■ **DATA**:

*** Begin section ***

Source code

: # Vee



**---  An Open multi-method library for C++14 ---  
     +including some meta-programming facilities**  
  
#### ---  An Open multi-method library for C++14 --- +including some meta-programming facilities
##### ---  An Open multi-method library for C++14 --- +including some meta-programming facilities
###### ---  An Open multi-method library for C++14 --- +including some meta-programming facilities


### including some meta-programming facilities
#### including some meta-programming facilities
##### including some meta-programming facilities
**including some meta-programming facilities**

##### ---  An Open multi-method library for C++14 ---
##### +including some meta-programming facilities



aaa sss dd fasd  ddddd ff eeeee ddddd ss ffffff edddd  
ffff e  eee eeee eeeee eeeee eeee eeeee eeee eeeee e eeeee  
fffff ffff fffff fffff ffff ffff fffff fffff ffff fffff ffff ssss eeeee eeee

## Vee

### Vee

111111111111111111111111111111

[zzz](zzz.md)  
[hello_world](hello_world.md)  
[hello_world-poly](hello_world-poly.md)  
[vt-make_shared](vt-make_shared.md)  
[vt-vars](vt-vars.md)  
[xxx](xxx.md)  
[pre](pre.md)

*** End section ***

■ **PROMPT**: Of the lines above, retype only those from the line containing "##### +including some" through the line containing "[hello_world-poly](hello_world-poly.md)", including both, exactly.

■ **TASK RESPONSE**:
##### +including some meta-programming facilities



aaa sss dd fasd  ddddd ff eeeee ddddd ss ffffff edddd  
ffff e  eee eeee eeeee eeeee eeee eeeee eeee eeeee e eeeee  
fffff ffff fffff fffff ffff ffff fffff fffff ffff fffff ffff ssss eeeee eeee

## Vee

### Vee

111111111111111111111111111111

[zzz](zzz.md)  
[hello_world](hello_world.md)  
[hello_world-poly](hello_world-poly.md)  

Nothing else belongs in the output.